Anonymous sale, Sotheby’s, New York, December 3, 1997, lot 84 where purchased by

Private Collection, New York and by descent until the present time


Enoch Wood Perry, Jr. was a painter of genre, landscapes and portraits. In 1852 he embarked on a journey to Europe in order to study art. He first visited London and Paris but settled in Dusseldorf to train with Emanuel Leutze for the next 2 ½ years. This was followed by a year in Paris working in the studio of Thomas Couture. In 1857 he went to Venice where he was appointed the United States Consul. By 1860 Perry had returned to America and lived briefly in Philadelphia and New Orleans. He then traveled to many cities of the South and West gaining fame for his portraiture which included senators, generals, governors and the Prince of Hawaii. He visited Hawaii and Utah while residing in San Francisco during the next 3 or 4 years. In 1866 he opened a studio in New York City. In 1868 he was elected an Associate of the National Academy of Design and a full Academician in 1869. By either late 1877 or early 1878 Perry went back to San Francisco, where he remained until sometime in 1881, returning permanently to New York by 1882. During his time in San Francisco he was patronized by society which included Mrs. George Hearst, Collis P. Huntington, Leland Stamford, and of course Henry Tiffany Scott.[1]

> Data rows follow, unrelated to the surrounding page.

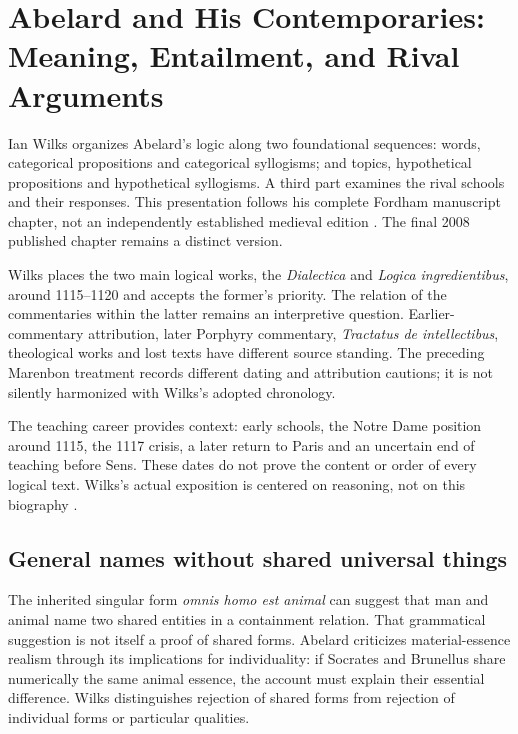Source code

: \chapter{Abelard and His Contemporaries: Meaning, Entailment, and Rival Arguments}
\label{sec:p13-abelard-and-contemporaries}

Ian Wilks organizes Abelard's logic along two foundational sequences:
words, categorical propositions and categorical syllogisms; and topics,
hypothetical propositions and hypothetical syllogisms. A third part examines
the rival schools and their responses. This presentation follows his complete
Fordham manuscript chapter, not an independently established medieval edition
\cite[pp.~83--156]{Wilks2007FordhamAbelard}.
The final 2008 published chapter remains a distinct version.

Wilks places the two main logical works, the \emph{Dialectica} and
\emph{Logica ingredientibus}, around 1115--1120 and accepts the former's
priority. The relation of the commentaries within the latter remains
an interpretive question. Earlier-commentary attribution, later Porphyry
commentary, \emph{Tractatus de intellectibus}, theological works and
lost texts have different source standing. The preceding Marenbon
treatment records different dating and attribution cautions; it is not
silently harmonized with Wilks's adopted chronology.

The teaching career provides context: early schools, the Notre Dame
position around 1115, the 1117 crisis, a later return to Paris and
an uncertain end of teaching before Sens. These dates do not prove
the content or order of every logical text. Wilks's actual exposition
is centered on reasoning, not on this biography
\cite[pp.~83--85]{Wilks2007FordhamAbelard}.

\section{General names without shared universal things}
\label{sec:p13-abelard-names}

The inherited singular form \emph{omnis homo est animal} can suggest
that man and animal name two shared entities in a containment relation.
That grammatical suggestion is not itself a proof of shared forms.
Abelard criticizes material-essence realism through its implications
for individuality: if Socrates and Brunellus share numerically the
same animal essence, the account must explain their essential difference.
Wilks distinguishes rejection of shared forms from rejection of
individual forms or particular qualities.

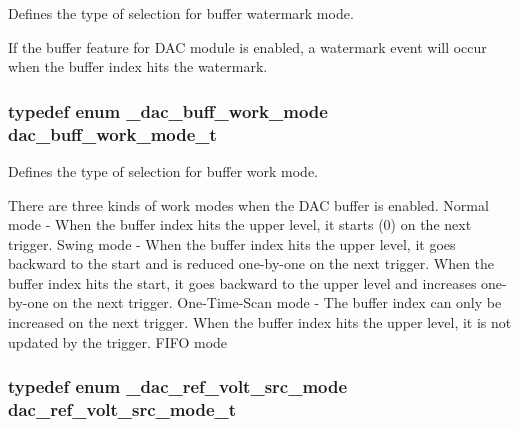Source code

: Defines the type of selection for buffer watermark mode. 

If the buffer feature for D\+AC module is enabled, a watermark event will occur when the buffer index hits the watermark. 
\subsubsection[{\texorpdfstring{dac\+\_\+buff\+\_\+work\+\_\+mode\+\_\+t}{dac_buff_work_mode_t}}]{\setlength{\rightskip}{0pt plus 5cm}typedef enum {\bf \+\_\+dac\+\_\+buff\+\_\+work\+\_\+mode}  {\bf dac\+\_\+buff\+\_\+work\+\_\+mode\+\_\+t}}\hypertarget{group__dac__hal_ga3d2ac50178e33d5ce3529f4e9af80b8b}{}\label{group__dac__hal_ga3d2ac50178e33d5ce3529f4e9af80b8b}


Defines the type of selection for buffer work mode. 

There are three kinds of work modes when the D\+AC buffer is enabled. Normal mode -\/ When the buffer index hits the upper level, it starts (0) on the next trigger. Swing mode -\/ When the buffer index hits the upper level, it goes backward to the start and is reduced one-\/by-\/one on the next trigger. When the buffer index hits the start, it goes backward to the upper level and increases one-\/by-\/one on the next trigger. One-\/\+Time-\/\+Scan mode -\/ The buffer index can only be increased on the next trigger. When the buffer index hits the upper level, it is not updated by the trigger. F\+I\+FO mode 
\subsubsection[{\texorpdfstring{dac\+\_\+ref\+\_\+volt\+\_\+src\+\_\+mode\+\_\+t}{dac_ref_volt_src_mode_t}}]{\setlength{\rightskip}{0pt plus 5cm}typedef enum {\bf \+\_\+dac\+\_\+ref\+\_\+volt\+\_\+src\+\_\+mode}  {\bf dac\+\_\+ref\+\_\+volt\+\_\+src\+\_\+mode\+\_\+t}}\hypertarget{group__dac__hal_gafb7036980fcc7a987015323662f6bd96}{}\label{group__dac__hal_gafb7036980fcc7a987015323662f6bd96}


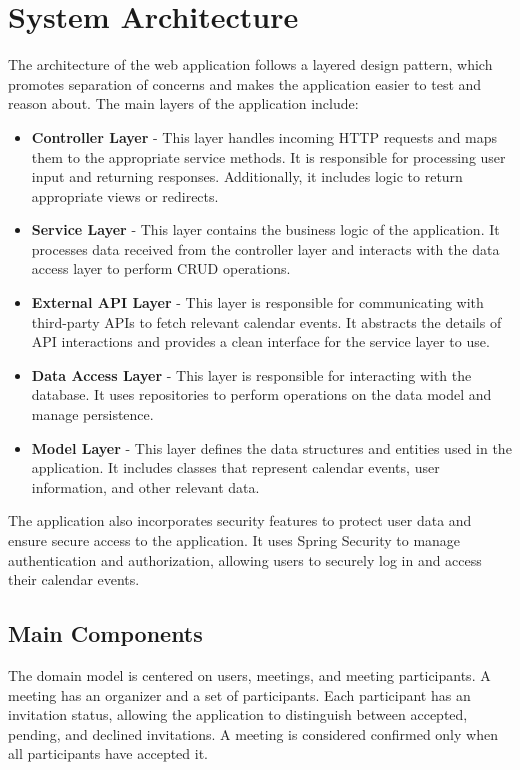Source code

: \chapter{System Architecture} \label{cap:arch}

The architecture of the web application follows a layered design pattern, which promotes separation of concerns and makes the application easier to test and reason about. The main layers of the application include:

\begin{itemize}
    \item \textbf{Controller Layer} - This layer handles incoming HTTP requests and maps them to the appropriate service methods. It is responsible for processing user input and returning responses. Additionally, it includes logic to return appropriate views or redirects.
    \item \textbf{Service Layer} - This layer contains the business logic of the application. It processes data received from the controller layer and interacts with the data access layer to perform CRUD operations.
    \item \textbf{External API Layer} - This layer is responsible for communicating with third-party APIs to fetch relevant calendar events. It abstracts the details of API interactions and provides a clean interface for the service layer to use.
    \item \textbf{Data Access Layer} - This layer is responsible for interacting with the database. It uses repositories to perform operations on the data model and manage persistence.
    \item \textbf{Model Layer} - This layer defines the data structures and entities used in the application. It includes classes that represent calendar events, user information, and other relevant data.
\end{itemize}

The application also incorporates security features to protect user data and ensure secure access to the application. It uses Spring Security to manage authentication and authorization, allowing users to securely log in and access their calendar events.

\section{Main Components}

The domain model is centered on users, meetings, and meeting participants. A meeting has an organizer and a set of participants. Each participant has an invitation status, allowing the application to distinguish between accepted, pending, and declined invitations. A meeting is considered confirmed only when all participants have accepted it.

Perry’s works formed part of the permanent collections of the Addison Gallery of American Art, Andover, Massachusetts; Albright-Knox Art Gallery, Buffalo, New York; Birmingham Museum of Art, Birmingham, Alabama; Bishop Museum, Honolulu, Hawaii; Clark Art Institute, Williamstown, Massachusetts; Corcoran Gallery of Art, Washington, D.C.; Honolulu Museum of Art, Honolulu, Hawaii; Louisiana State Museum, New Orleans, Louisiana; Metropolitan Museum of Art, New York, New York; National Gallery of Art, Washington, D.C.; The Newark Museum, Newark, New Jersey; Oakland Museum of California, Oakland, California; Shelburne Museum of Art, Shelburne, Vermont; Springville Museum of Art, Springville, Utah; Wadsworth Atheneum Museum of Art, Hartford, Connecticut; and the Walters Art Gallery, Baltimore, Maryland among others.

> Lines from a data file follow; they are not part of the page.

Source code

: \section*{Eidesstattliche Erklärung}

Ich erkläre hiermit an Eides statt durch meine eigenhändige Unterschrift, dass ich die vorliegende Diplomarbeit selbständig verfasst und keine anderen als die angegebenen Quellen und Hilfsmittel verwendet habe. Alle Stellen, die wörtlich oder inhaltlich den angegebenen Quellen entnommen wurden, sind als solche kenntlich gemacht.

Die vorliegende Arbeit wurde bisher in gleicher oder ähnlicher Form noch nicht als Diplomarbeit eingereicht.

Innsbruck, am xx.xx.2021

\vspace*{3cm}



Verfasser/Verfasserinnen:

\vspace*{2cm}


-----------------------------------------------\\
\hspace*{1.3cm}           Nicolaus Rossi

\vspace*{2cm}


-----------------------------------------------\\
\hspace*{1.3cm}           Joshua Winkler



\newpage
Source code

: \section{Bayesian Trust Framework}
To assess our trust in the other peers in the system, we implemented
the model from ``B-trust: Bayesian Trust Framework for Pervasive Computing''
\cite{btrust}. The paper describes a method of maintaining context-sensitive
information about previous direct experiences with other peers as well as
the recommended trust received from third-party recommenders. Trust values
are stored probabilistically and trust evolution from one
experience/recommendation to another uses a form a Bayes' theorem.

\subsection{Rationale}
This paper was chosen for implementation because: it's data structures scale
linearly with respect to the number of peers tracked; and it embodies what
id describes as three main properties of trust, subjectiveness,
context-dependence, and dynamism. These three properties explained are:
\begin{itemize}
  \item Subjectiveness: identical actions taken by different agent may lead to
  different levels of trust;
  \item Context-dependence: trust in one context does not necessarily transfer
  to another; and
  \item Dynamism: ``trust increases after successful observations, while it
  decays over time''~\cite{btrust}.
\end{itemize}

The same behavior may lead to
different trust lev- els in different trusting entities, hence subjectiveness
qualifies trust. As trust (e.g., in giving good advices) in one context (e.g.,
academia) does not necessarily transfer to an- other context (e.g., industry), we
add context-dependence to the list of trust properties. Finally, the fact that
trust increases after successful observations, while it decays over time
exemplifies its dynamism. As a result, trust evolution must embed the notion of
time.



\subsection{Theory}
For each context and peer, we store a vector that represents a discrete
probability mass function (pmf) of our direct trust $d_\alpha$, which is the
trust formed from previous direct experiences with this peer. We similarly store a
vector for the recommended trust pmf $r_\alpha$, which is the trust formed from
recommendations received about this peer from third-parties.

Perry painted this portrait of Prescott and Mary, the children of the San Franciscan financier Henry Tiffany Scott in 1881. Exquisitely dressed in white linen and lace, they stand in front of a wall of flowers in a garden. Prescott holds a beautifully patterned Japanese parasol and Mary her doll. It is an ingenious blending of American and European traditions mixed with current trends in one canvas. Prescott and Mary are painted in a manner that looks back into the “hyper-realism” embedded in Colonial portraiture, as does their positioning which is meant to directly engage the viewer. Examples of young girls holding their dolls such as Mary abound in American folk art. Japanese parasols in the 1880’s were enormously popular and not only as a fashion accessory, but also as a decoration for the home.[2] Their popularity was part of a larger craze which swept France at this time and was called japonisme. It was particularly influential on Impressionism.[3]. The setting reflects the growing enthusiasm for gardening taking hold in France and America at this time. Explained by Professor Clare A. P. Willsdon, “‘It was arguably in France that through the advent of Impressionism, painting and horticulture first became more intimately interlinked than in any previous period. Monet famously considered his garden at Giverny his greatest work of art, and as his American followers became aware of this they too began to perceive the special relationship between painting and gardening”[4] Only an artist as experienced and well-traveled as Perry could have produced such a stunning blend of the past and present in a painting. Painted in sharp focus, by the brilliant contrasting of their white outfits against the vivid impressionistic colors of the parasol and flowers, this portrait is a statement for posterity. The painting testifies to the family’s position as well as the timeless and universal feelings of pride, love and aspiration parents have for their children.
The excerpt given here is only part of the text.